Walter Harris Ratcliff, Jr. (1881–1978) was an English-born American architect, active in Berkeley, California. His work includes local landmarks and buildings listed on the National Register of Historic Places. He served as Berkeley's first city architect for part of his career and is credited with helping develop the first zoning regulations in the state.

Biography 
Ratcliff was born in London and came to the United States in 1894. Lilian Bridgman worked as a draftsperson in his office.

He partnered for a short time with John Galen Howard. He also worked with Alfred Henry Jacobs (as Ratcliff & Jacobs). 

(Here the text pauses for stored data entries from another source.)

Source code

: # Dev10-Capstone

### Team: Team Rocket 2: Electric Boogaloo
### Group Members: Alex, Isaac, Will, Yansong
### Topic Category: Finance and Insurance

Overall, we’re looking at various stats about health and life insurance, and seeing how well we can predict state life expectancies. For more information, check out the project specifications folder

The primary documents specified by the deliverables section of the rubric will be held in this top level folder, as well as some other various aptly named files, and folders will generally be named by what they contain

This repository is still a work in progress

Ratcliff designed the John J. Cairns House at 2729 Elmwood Avenue, Walter Keane and his wife Barbara Keane lived in it. He also designed Armstrong College (Berkeley)'s Ratcliff building at 2222 Harold Way. Named for the architect it is a Berkeley landmark. He designed the Charles W. Merrill House (1938) for mining engineer and San Francisco businessman Charles Washington Merrill. It is listed on the National Register. He is one of the noted architects with buildings in Panoramic Hill, Oakland/Berkeley, California. He was one of the architects who designed buildings for Mills College. He designed Hillside Elementary School (1928), a building listed on the National Register. Converted to a residence, it is on the List of largest houses in the United States.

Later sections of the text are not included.